Copy each line below in which the string "options" occurs.
━━━━━ Records supplied
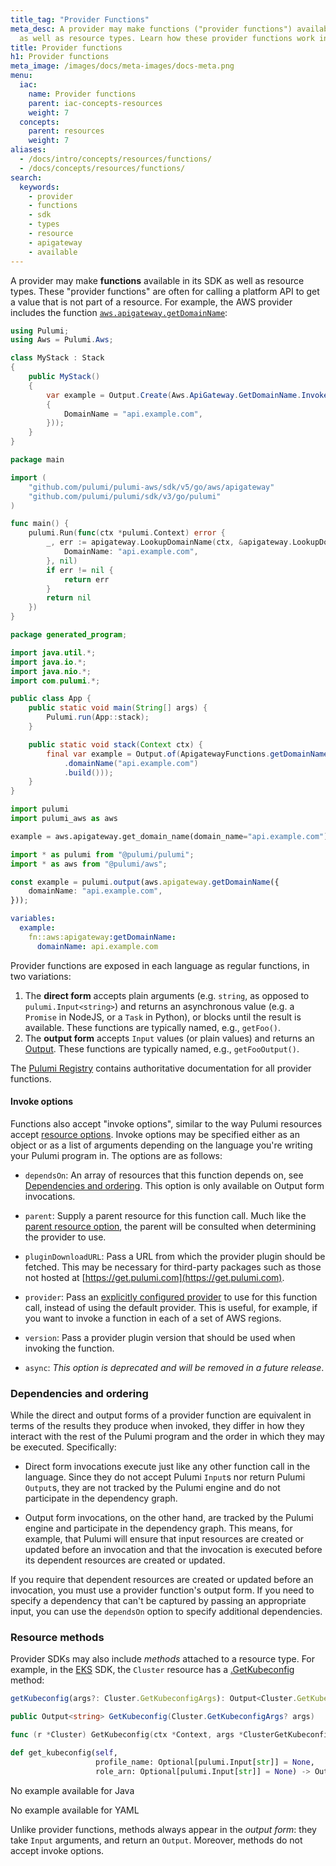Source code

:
 ```yaml
---
title_tag: "Provider Functions"
meta_desc: A provider may make functions ("provider functions") available in its SDK
  as well as resource types. Learn how these provider functions work in this guide.
title: Provider functions
h1: Provider functions
meta_image: /images/docs/meta-images/docs-meta.png
menu:
  iac:
    name: Provider functions
    parent: iac-concepts-resources
    weight: 7
  concepts:
    parent: resources
    weight: 7
aliases:
  - /docs/intro/concepts/resources/functions/
  - /docs/concepts/resources/functions/
search:
  keywords:
    - provider
    - functions
    - sdk
    - types
    - resource
    - apigateway
    - available
---
```


A provider may make **functions** available in its SDK as well as resource types. These "provider functions" are often for calling a platform API to get a value that is not part of a resource. For example, the AWS provider includes the function [`aws.apigateway.getDomainName`](/registry/packages/aws/api-docs/apigateway/getdomainname/):

<div><pulumi-examples>
<div><pulumi-chooser type="language" options="typescript,python,go,csharp,java,yaml"></pulumi-chooser></div>
<div>
<pulumi-choosable type="language" values="csharp">

```csharp
using Pulumi;
using Aws = Pulumi.Aws;

class MyStack : Stack
{
    public MyStack()
    {
        var example = Output.Create(Aws.ApiGateway.GetDomainName.InvokeAsync(new Aws.ApiGateway.GetDomainNameArgs
        {
            DomainName = "api.example.com",
        }));
    }
}
```

</pulumi-choosable>
</div>
<div>
<pulumi-choosable type="language" values="go">

```go
package main

import (
	"github.com/pulumi/pulumi-aws/sdk/v5/go/aws/apigateway"
	"github.com/pulumi/pulumi/sdk/v3/go/pulumi"
)

func main() {
	pulumi.Run(func(ctx *pulumi.Context) error {
		_, err := apigateway.LookupDomainName(ctx, &apigateway.LookupDomainNameArgs{
			DomainName: "api.example.com",
		}, nil)
		if err != nil {
			return err
		}
		return nil
	})
}
```

</pulumi-choosable>
</div>
<div>
<pulumi-choosable type="language" values="java">

```java
package generated_program;

import java.util.*;
import java.io.*;
import java.nio.*;
import com.pulumi.*;

public class App {
    public static void main(String[] args) {
        Pulumi.run(App::stack);
    }

    public static void stack(Context ctx) {
        final var example = Output.of(ApigatewayFunctions.getDomainName(GetDomainNameArgs.builder()
            .domainName("api.example.com")
            .build()));
    }
}
```

</pulumi-choosable>
</div>
<div>
<pulumi-choosable type="language" values="python">

```python
import pulumi
import pulumi_aws as aws

example = aws.apigateway.get_domain_name(domain_name="api.example.com")
```

</pulumi-choosable>
</div>
<div>
<pulumi-choosable type="language" values="typescript">

```typescript
import * as pulumi from "@pulumi/pulumi";
import * as aws from "@pulumi/aws";

const example = pulumi.output(aws.apigateway.getDomainName({
    domainName: "api.example.com",
}));
```

</pulumi-choosable>
</div>
<div>
<pulumi-choosable type="language" values="yaml">

```yaml
variables:
  example:
    fn::aws:apigateway:getDomainName:
      domainName: api.example.com
```

</pulumi-choosable>
</div>
</pulumi-examples></div>

Provider functions are exposed in each language as regular functions, in two variations:

 1. The **direct form** accepts plain arguments (e.g. `string`, as opposed to `pulumi.Input<string>`) and returns an asynchronous value (e.g. a `Promise` in NodeJS, or a `Task` in Python), or blocks until the result is available. These functions are typically named, e.g., `getFoo()`.
 2. The **output form** accepts `Input` values (or plain values) and returns an [Output](/docs/concepts/inputs-outputs/). These functions are typically named, e.g., `getFooOutput()`.

The [Pulumi Registry](/registry) contains authoritative documentation for all provider functions.

#### Invoke options

Functions also accept "invoke options", similar to the way Pulumi resources accept [resource options](/docs/concepts/options/). Invoke options may be specified either as an object or as a list of arguments depending on the language you're writing your Pulumi program in. The options are as follows:

- `dependsOn`: An array of resources that this function depends on, see [Dependencies and ordering](#dependencies-and-ordering). This option is only available on Output form invocations.

- `parent`: Supply a parent resource for this function call. Much like the [parent resource option](/docs/concepts/options/parent/), the parent will be consulted when determining the provider to use.

- `pluginDownloadURL`: Pass a URL from which the provider plugin should be fetched. This may be necessary for third-party packages such as those not hosted at [https://get.pulumi.com](https://get.pulumi.com).

- `provider`: Pass an [explicitly configured provider](/docs/concepts/resources/providers/#explicit-provider-configuration) to use for this function call, instead of using the default provider. This is useful, for example, if you want to invoke a function in each of a set of AWS regions.

- `version`: Pass a provider plugin version that should be used when invoking the function.

- `async`: _This option is deprecated and will be removed in a future release_.

### Dependencies and ordering

While the direct and output forms of a provider function are equivalent in terms of the results they produce when invoked, they differ in how they interact with the rest of the Pulumi program and the order in which they may be executed. Specifically:

- Direct form invocations execute just like any other function call in the language. Since they do not accept Pulumi `Input`s nor return Pulumi `Output`s, they are not tracked by the Pulumi engine and do not participate in the dependency graph.

- Output form invocations, on the other hand, are tracked by the Pulumi engine and participate in the dependency graph. This means, for example, that Pulumi will ensure that input resources are created or updated before an invocation and that the invocation is executed before its dependent resources are created or updated.

If you require that dependent resources are created or updated before an invocation, you must use a provider function's output form. If you need to specify a dependency that can't be captured by passing an appropriate input, you can use the `dependsOn` option to specify additional dependencies.

### Resource methods

Provider SDKs may also include _methods_ attached to a resource type. For example, in the [EKS](/registry/packages/eks/api-docs/) SDK, the `Cluster` resource has a [.GetKubeconfig](/registry/packages/eks/api-docs/cluster/#method_GetKubeconfig) method:

<div><pulumi-examples>
<div><pulumi-chooser type="language" options="typescript,python,go,csharp,java,yaml"></pulumi-chooser></div>
<div>
<pulumi-choosable type="language" values="typescript">

```typescript
getKubeconfig(args?: Cluster.GetKubeconfigArgs): Output<Cluster.GetKubeconfigResult>
```

</pulumi-choosable>
</div>
<div>
<pulumi-choosable type="language" values="csharp">

```csharp
public Output<string> GetKubeconfig(Cluster.GetKubeconfigArgs? args)
```

</pulumi-choosable>
</div>
<div>
<pulumi-choosable type="language" values="go">

```go
func (r *Cluster) GetKubeconfig(ctx *Context, args *ClusterGetKubeconfigArgs) (pulumi.StringOutput, error)
```

</pulumi-choosable>
</div>
<div>
<pulumi-choosable type="language" values="python">

```python
def get_kubeconfig(self,
                   profile_name: Optional[pulumi.Input[str]] = None,
                   role_arn: Optional[pulumi.Input[str]] = None) -> Output[str]
```

</pulumi-choosable>
</div>
<div>
<pulumi-choosable type="language" values="java">

No example available for Java

</pulumi-choosable>
</div>
<div>
<pulumi-choosable type="language" values="yaml">

No example available for YAML

</pulumi-choosable>
</div>

</pulumi-examples></div>

Unlike provider functions, methods always appear in the _output form_: they take `Input` arguments, and return an `Output`. Moreover, methods do not accept invoke options.
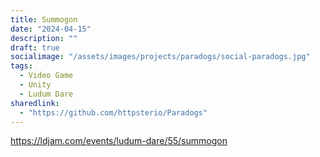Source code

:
 ```yaml
---
title: Summogon
date: "2024-04-15"
description: ""
draft: true
socialimage: "/assets/images/projects/paradogs/social-paradogs.jpg"
tags:
  - Video Game
  - Unity
  - Ludum Dare
sharedlink: 
  - "https://github.com/httpsterio/Paradogs"
---
```


https://ldjam.com/events/ludum-dare/55/summogon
━━━━━━━━━━
■ Result for this exercise:
<div><pulumi-chooser type="language" options="typescript,python,go,csharp,java,yaml"></pulumi-chooser></div>
#### Invoke options
Functions also accept "invoke options", similar to the way Pulumi resources accept [resource options](/docs/concepts/options/). Invoke options may be specified either as an object or as a list of arguments depending on the language you're writing your Pulumi program in. The options are as follows:
- `parent`: Supply a parent resource for this function call. Much like the [parent resource option](/docs/concepts/options/parent/), the parent will be consulted when determining the provider to use.
<div><pulumi-chooser type="language" options="typescript,python,go,csharp,java,yaml"></pulumi-chooser></div>
Unlike provider functions, methods always appear in the _output form_: they take `Input` arguments, and return an `Output`. Moreover, methods do not accept invoke options.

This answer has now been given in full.